Data records Start Marker

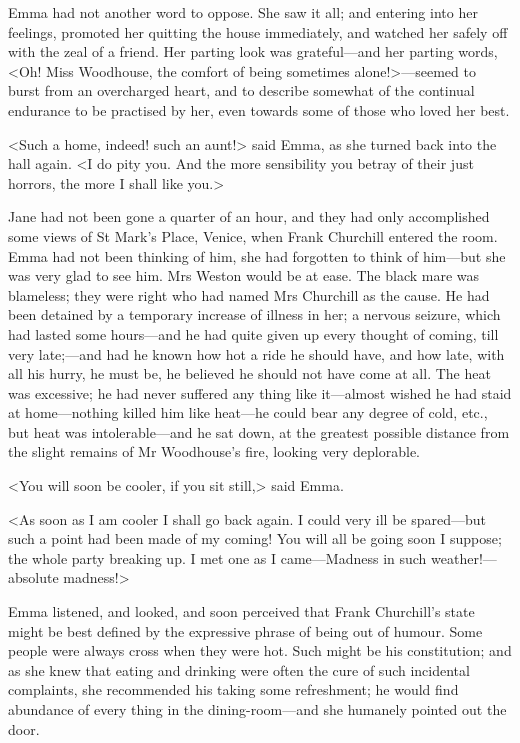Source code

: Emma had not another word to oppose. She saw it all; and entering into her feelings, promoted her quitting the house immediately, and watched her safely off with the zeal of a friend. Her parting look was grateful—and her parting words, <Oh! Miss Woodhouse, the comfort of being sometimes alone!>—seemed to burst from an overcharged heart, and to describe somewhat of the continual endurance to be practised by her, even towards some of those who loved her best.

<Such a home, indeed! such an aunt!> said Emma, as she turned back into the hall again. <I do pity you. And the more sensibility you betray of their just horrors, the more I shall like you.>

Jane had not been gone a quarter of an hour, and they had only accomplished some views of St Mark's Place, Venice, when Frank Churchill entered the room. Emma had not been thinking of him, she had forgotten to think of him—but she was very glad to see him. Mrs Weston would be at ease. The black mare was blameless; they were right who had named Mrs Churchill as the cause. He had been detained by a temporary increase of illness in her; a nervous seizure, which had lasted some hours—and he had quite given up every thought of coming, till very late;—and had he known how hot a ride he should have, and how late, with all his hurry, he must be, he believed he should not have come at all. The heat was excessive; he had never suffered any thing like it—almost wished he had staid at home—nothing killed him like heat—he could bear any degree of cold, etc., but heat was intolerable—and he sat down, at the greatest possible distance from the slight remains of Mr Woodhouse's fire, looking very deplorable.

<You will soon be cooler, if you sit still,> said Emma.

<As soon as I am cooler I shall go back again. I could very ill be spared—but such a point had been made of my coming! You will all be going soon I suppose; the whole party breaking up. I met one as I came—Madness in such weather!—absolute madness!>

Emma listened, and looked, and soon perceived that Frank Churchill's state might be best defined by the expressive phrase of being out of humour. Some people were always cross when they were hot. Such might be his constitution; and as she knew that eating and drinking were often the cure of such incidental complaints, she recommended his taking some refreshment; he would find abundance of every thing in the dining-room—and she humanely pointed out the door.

Data records End Marker

**Task goal:**
Find the lines in the data that include "cooler", then copy each of them.

**Result for this task:**
<You will soon be cooler, if you sit still,> said Emma.
<As soon as I am cooler I shall go back again. I could very ill be spared—but such a point had been made of my coming! You will all be going soon I suppose; the whole party breaking up. I met one as I came—Madness in such weather!—absolute madness!>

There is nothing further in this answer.